What is expected
All lines holding the word "learning" are to be copied from the records beneath.

*** Raw data Section Begins ***

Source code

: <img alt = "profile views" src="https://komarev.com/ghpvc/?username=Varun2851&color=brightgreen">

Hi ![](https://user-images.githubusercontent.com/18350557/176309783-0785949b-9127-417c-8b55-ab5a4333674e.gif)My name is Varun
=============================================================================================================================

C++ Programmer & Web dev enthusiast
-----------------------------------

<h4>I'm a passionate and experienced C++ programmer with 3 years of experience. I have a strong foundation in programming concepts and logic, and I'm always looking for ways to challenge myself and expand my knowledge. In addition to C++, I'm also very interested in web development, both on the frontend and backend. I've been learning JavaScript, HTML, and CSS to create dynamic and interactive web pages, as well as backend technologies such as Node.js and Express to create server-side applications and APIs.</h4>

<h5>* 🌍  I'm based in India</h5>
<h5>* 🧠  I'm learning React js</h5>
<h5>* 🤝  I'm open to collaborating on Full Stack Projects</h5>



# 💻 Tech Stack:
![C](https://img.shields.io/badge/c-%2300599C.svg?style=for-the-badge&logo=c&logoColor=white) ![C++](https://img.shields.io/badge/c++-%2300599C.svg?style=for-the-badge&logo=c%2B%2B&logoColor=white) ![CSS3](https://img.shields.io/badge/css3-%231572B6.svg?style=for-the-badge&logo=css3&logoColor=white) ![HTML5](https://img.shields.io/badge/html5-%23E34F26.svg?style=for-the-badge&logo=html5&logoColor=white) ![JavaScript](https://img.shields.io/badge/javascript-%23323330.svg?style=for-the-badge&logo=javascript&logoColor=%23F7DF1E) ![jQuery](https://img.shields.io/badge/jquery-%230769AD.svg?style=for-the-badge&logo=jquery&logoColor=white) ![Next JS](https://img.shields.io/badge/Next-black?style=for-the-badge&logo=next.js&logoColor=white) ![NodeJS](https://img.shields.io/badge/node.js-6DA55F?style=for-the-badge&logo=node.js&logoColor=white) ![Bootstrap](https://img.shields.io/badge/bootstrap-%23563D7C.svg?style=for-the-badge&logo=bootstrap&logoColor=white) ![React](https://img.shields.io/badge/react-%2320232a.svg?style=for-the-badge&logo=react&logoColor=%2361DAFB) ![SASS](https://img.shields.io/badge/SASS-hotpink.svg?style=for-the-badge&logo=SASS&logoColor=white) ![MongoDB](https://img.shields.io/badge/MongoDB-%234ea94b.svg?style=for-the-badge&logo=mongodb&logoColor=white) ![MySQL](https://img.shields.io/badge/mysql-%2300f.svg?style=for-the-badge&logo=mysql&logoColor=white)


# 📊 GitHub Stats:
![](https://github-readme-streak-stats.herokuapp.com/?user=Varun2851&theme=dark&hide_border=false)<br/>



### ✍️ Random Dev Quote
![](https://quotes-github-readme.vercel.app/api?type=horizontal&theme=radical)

*** Raw data Section Ends ***

Completed task
<h4>I'm a passionate and experienced C++ programmer with 3 years of experience. I have a strong foundation in programming concepts and logic, and I'm always looking for ways to challenge myself and expand my knowledge. In addition to C++, I'm also very interested in web development, both on the frontend and backend. I've been learning JavaScript, HTML, and CSS to create dynamic and interactive web pages, as well as backend technologies such as Node.js and Express to create server-side applications and APIs.</h4>
<h5>* 🧠  I'm learning React js</h5>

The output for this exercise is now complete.